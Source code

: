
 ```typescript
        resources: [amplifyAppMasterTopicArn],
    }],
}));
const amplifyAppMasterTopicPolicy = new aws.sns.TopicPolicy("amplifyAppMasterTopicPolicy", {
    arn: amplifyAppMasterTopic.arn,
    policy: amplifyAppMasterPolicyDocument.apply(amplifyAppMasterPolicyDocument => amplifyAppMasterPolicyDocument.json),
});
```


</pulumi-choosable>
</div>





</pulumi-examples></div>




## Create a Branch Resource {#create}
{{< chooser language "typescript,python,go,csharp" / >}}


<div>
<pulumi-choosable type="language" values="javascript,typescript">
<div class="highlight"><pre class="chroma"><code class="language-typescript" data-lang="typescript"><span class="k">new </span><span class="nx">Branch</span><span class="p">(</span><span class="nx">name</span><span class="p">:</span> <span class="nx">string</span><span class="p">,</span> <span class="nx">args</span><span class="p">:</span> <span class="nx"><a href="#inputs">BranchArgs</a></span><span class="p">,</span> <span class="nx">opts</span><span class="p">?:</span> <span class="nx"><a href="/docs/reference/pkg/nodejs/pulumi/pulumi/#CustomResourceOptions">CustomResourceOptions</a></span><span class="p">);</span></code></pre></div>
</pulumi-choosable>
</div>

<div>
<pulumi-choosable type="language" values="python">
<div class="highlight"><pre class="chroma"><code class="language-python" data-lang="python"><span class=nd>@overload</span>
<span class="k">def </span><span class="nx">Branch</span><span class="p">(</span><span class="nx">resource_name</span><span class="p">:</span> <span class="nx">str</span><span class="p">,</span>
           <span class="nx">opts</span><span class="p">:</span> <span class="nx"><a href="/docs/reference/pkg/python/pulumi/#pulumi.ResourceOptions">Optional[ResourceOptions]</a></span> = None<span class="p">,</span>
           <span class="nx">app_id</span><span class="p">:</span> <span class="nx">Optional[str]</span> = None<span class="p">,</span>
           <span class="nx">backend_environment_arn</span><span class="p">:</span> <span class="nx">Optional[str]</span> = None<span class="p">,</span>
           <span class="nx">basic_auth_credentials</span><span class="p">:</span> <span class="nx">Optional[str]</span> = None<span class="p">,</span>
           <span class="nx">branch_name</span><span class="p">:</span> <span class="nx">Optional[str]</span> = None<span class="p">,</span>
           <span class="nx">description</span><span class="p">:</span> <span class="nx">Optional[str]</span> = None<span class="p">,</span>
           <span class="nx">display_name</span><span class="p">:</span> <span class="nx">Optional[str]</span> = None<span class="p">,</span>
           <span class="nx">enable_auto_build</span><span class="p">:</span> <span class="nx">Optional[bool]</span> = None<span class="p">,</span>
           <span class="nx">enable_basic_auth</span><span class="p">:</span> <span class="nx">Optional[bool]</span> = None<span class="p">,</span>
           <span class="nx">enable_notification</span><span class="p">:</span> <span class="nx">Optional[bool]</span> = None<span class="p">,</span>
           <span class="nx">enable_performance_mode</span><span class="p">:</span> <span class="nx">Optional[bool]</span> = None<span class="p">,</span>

TASK GOAL: Output each line of the material above with no deviation.

REPLY TO THE EXERCISE:
Source code

:
 ```typescript
        resources: [amplifyAppMasterTopicArn],
    }],
}));
const amplifyAppMasterTopicPolicy = new aws.sns.TopicPolicy("amplifyAppMasterTopicPolicy", {
    arn: amplifyAppMasterTopic.arn,
    policy: amplifyAppMasterPolicyDocument.apply(amplifyAppMasterPolicyDocument => amplifyAppMasterPolicyDocument.json),
});
```


</pulumi-choosable>
</div>





</pulumi-examples></div>




## Create a Branch Resource {#create}
{{< chooser language "typescript,python,go,csharp" / >}}


<div>
<pulumi-choosable type="language" values="javascript,typescript">
<div class="highlight"><pre class="chroma"><code class="language-typescript" data-lang="typescript"><span class="k">new </span><span class="nx">Branch</span><span class="p">(</span><span class="nx">name</span><span class="p">:</span> <span class="nx">string</span><span class="p">,</span> <span class="nx">args</span><span class="p">:</span> <span class="nx"><a href="#inputs">BranchArgs</a></span><span class="p">,</span> <span class="nx">opts</span><span class="p">?:</span> <span class="nx"><a href="/docs/reference/pkg/nodejs/pulumi/pulumi/#CustomResourceOptions">CustomResourceOptions</a></span><span class="p">);</span></code></pre></div>
</pulumi-choosable>
</div>

<div>
<pulumi-choosable type="language" values="python">
<div class="highlight"><pre class="chroma"><code class="language-python" data-lang="python"><span class=nd>@overload</span>
<span class="k">def </span><span class="nx">Branch</span><span class="p">(</span><span class="nx">resource_name</span><span class="p">:</span> <span class="nx">str</span><span class="p">,</span>
           <span class="nx">opts</span><span class="p">:</span> <span class="nx"><a href="/docs/reference/pkg/python/pulumi/#pulumi.ResourceOptions">Optional[ResourceOptions]</a></span> = None<span class="p">,</span>
           <span class="nx">app_id</span><span class="p">:</span> <span class="nx">Optional[str]</span> = None<span class="p">,</span>
           <span class="nx">backend_environment_arn</span><span class="p">:</span> <span class="nx">Optional[str]</span> = None<span class="p">,</span>
           <span class="nx">basic_auth_credentials</span><span class="p">:</span> <span class="nx">Optional[str]</span> = None<span class="p">,</span>
           <span class="nx">branch_name</span><span class="p">:</span> <span class="nx">Optional[str]</span> = None<span class="p">,</span>
           <span class="nx">description</span><span class="p">:</span> <span class="nx">Optional[str]</span> = None<span class="p">,</span>
           <span class="nx">display_name</span><span class="p">:</span> <span class="nx">Optional[str]</span> = None<span class="p">,</span>
           <span class="nx">enable_auto_build</span><span class="p">:</span> <span class="nx">Optional[bool]</span> = None<span class="p">,</span>
           <span class="nx">enable_basic_auth</span><span class="p">:</span> <span class="nx">Optional[bool]</span> = None<span class="p">,</span>
           <span class="nx">enable_notification</span><span class="p">:</span> <span class="nx">Optional[bool]</span> = None<span class="p">,</span>
           <span class="nx">enable_performance_mode</span><span class="p">:</span> <span class="nx">Optional[bool]</span> = None<span class="p">,</span>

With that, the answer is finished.